Monday, September 25, 2006

My good friend Angela from Ripon recently went on vacation with her mother to Alaska. When I heard about this trip I was insanely jealous because she was going at that special time of year when there is just an hour or two of darkness every night. Plus, new food experiences! I asked her to take pictures of things she ate, and of course she only remembered to take pictures on a single occasion. But that's okay, food blogging is not for the uncommitted,and it was her vacation after all. Many non-food Alaska pictures can be found here.

So, in Fairbanks, Angela and her mother visited The Gold Dredge #8. Pictured here are Angela and Connie working hard mining for gold. According to their website, the Gold Dredge #8 considers lunch an important part of the historical and social experience of mining for gold.

"Experience the gold mining legacy of Fairbanks at Gold Dredge No. 8, a National Historic District. This unique artifact of Alaskan gold mining offers visitors the chance to experience the thrill of prospecting.

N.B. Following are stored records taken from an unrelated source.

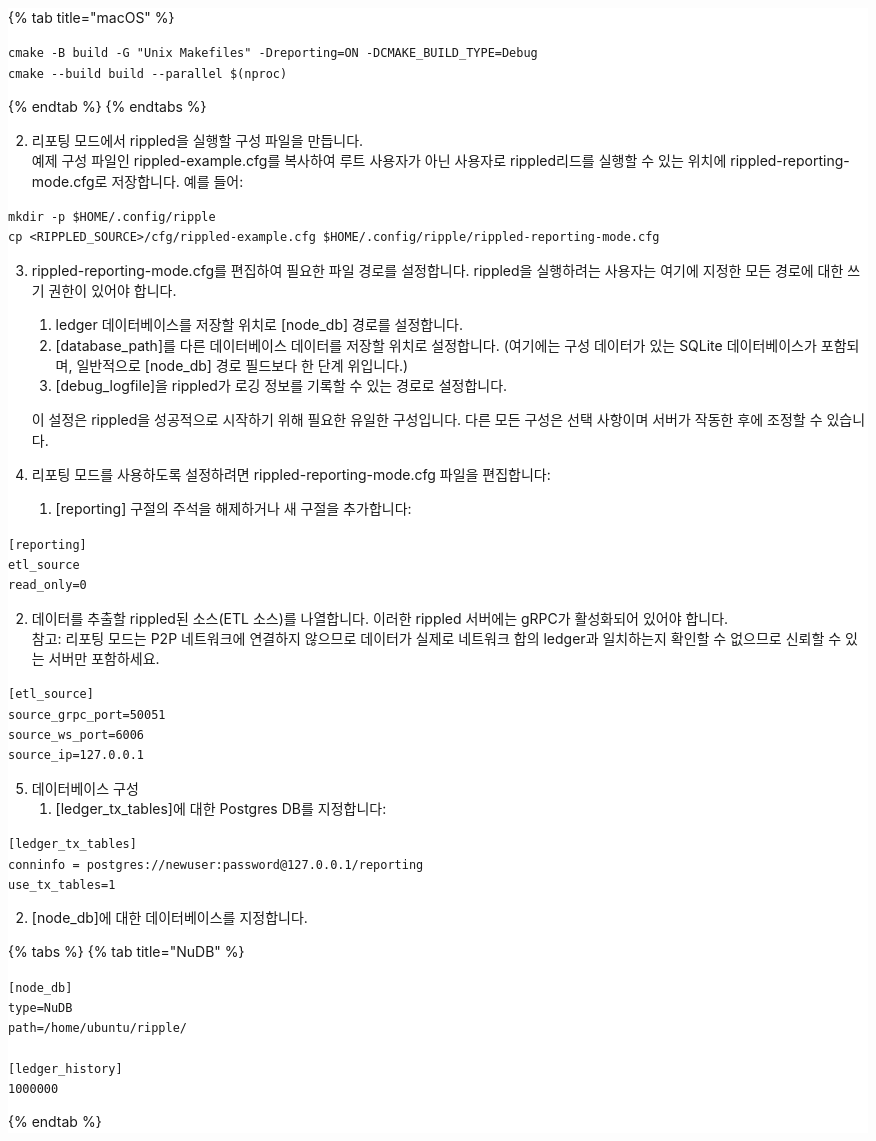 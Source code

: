 {% tab title="macOS" %}
```
cmake -B build -G "Unix Makefiles" -Dreporting=ON -DCMAKE_BUILD_TYPE=Debug
cmake --build build --parallel $(nproc)
```
{% endtab %}
{% endtabs %}

2. 리포팅 모드에서 rippled을 실행할 구성 파일을 만듭니다.\
   예제 구성 파일인 rippled-example.cfg를 복사하여 루트 사용자가 아닌 사용자로 rippled리드를 실행할 수 있는 위치에 rippled-reporting-mode.cfg로 저장합니다. 예를 들어:

```
mkdir -p $HOME/.config/ripple
cp <RIPPLED_SOURCE>/cfg/rippled-example.cfg $HOME/.config/ripple/rippled-reporting-mode.cfg
```

3.  rippled-reporting-mode.cfg를 편집하여 필요한 파일 경로를 설정합니다. rippled을 실행하려는 사용자는 여기에 지정한 모든 경로에 대한 쓰기 권한이 있어야 합니다.

    1. ledger 데이터베이스를 저장할 위치로 \[node\_db] 경로를 설정합니다.
    2. \[database\_path]를 다른 데이터베이스 데이터를 저장할 위치로 설정합니다. (여기에는 구성 데이터가 있는 SQLite 데이터베이스가 포함되며, 일반적으로 \[node\_db] 경로 필드보다 한 단계 위입니다.)
    3. \[debug\_logfile]을 rippled가 로깅 정보를 기록할 수 있는 경로로 설정합니다.

    이 설정은 rippled을 성공적으로 시작하기 위해 필요한 유일한 구성입니다. 다른 모든 구성은 선택 사항이며 서버가 작동한 후에 조정할 수 있습니다.
4. 리포팅 모드를 사용하도록 설정하려면 rippled-reporting-mode.cfg 파일을 편집합니다:
   1. \[reporting] 구절의 주석을 해제하거나 새 구절을 추가합니다:

```
[reporting]
etl_source
read_only=0
```

2. 데이터를 추출할 rippled된 소스(ETL 소스)를 나열합니다. 이러한 rippled 서버에는 gRPC가 활성화되어 있어야 합니다.\
   참고: 리포팅 모드는 P2P 네트워크에 연결하지 않으므로 데이터가 실제로 네트워크 합의 ledger과 일치하는지 확인할 수 없으므로 신뢰할 수 있는 서버만 포함하세요.

```
[etl_source]
source_grpc_port=50051
source_ws_port=6006
source_ip=127.0.0.1
```

5. 데이터베이스 구성
   1. \[ledger\_tx\_tables]에 대한 Postgres DB를 지정합니다:

```
[ledger_tx_tables]
conninfo = postgres://newuser:password@127.0.0.1/reporting
use_tx_tables=1
```

2. \[node\_db]에 대한 데이터베이스를 지정합니다.

{% tabs %}
{% tab title="NuDB" %}
```
[node_db]
type=NuDB
path=/home/ubuntu/ripple/

[ledger_history]
1000000
```
{% endtab %}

Described as either a floating workhorse or a mechanical gold pan, Gold Dredge No. 8 extracted millions of ounces of gold from the frozen Alaskan ground. Today, the Gold Dredge No. 8 National Historic District serves as a monument to the hard working miners who built Fairbanks.

While visiting Gold Dredge No. 8, you can keep busy all day. Begin with a guided tour through the dredge, then strike it rich yourself panning for gold!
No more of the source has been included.